Only the lines of the data below from the one with "### newelement" through the one with "- **Model Loading" are wanted. Repeat them exactly.

::: Data listing :::

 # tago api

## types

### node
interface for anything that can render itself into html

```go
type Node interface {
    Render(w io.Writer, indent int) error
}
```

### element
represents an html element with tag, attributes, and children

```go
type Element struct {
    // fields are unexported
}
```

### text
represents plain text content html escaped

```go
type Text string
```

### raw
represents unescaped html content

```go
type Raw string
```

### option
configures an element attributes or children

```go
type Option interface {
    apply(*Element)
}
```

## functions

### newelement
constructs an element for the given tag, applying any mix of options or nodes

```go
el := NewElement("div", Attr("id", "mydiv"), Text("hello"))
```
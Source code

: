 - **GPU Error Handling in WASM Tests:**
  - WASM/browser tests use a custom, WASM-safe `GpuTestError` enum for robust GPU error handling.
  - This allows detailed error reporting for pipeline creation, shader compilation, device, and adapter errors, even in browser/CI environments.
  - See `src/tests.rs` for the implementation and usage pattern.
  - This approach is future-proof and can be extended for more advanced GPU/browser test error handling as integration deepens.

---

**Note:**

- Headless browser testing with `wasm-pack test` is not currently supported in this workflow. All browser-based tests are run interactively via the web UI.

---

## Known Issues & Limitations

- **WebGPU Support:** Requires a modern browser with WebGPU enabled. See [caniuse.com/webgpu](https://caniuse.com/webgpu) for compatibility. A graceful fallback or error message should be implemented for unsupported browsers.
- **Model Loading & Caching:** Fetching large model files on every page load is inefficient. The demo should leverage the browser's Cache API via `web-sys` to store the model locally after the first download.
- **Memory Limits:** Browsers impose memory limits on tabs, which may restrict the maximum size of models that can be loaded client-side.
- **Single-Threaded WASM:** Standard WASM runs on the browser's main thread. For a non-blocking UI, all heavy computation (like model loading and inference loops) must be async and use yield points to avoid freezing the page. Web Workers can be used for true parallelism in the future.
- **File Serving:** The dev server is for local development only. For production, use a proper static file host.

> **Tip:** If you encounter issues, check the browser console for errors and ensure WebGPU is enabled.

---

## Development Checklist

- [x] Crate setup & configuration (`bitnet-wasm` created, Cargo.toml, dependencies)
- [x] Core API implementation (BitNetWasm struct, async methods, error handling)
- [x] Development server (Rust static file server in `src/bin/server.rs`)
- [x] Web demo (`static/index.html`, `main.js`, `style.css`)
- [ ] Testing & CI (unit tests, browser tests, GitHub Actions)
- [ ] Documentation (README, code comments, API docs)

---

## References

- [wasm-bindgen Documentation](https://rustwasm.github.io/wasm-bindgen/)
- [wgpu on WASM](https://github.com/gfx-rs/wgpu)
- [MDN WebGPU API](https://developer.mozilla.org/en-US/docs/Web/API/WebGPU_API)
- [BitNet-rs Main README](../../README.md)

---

:::

## [Response]
### newelement
constructs an element for the given tag, applying any mix of options or nodes

```go
el := NewElement("div", Attr("id", "mydiv"), Text("hello"))
```
Source code

: - **GPU Error Handling in WASM Tests:**
  - WASM/browser tests use a custom, WASM-safe `GpuTestError` enum for robust GPU error handling.
  - This allows detailed error reporting for pipeline creation, shader compilation, device, and adapter errors, even in browser/CI environments.
  - See `src/tests.rs` for the implementation and usage pattern.
  - This approach is future-proof and can be extended for more advanced GPU/browser test error handling as integration deepens.

---

**Note:**

- Headless browser testing with `wasm-pack test` is not currently supported in this workflow. All browser-based tests are run interactively via the web UI.

---

## Known Issues & Limitations

- **WebGPU Support:** Requires a modern browser with WebGPU enabled. See [caniuse.com/webgpu](https://caniuse.com/webgpu) for compatibility. A graceful fallback or error message should be implemented for unsupported browsers.
- **Model Loading & Caching:** Fetching large model files on every page load is inefficient. The demo should leverage the browser's Cache API via `web-sys` to store the model locally after the first download.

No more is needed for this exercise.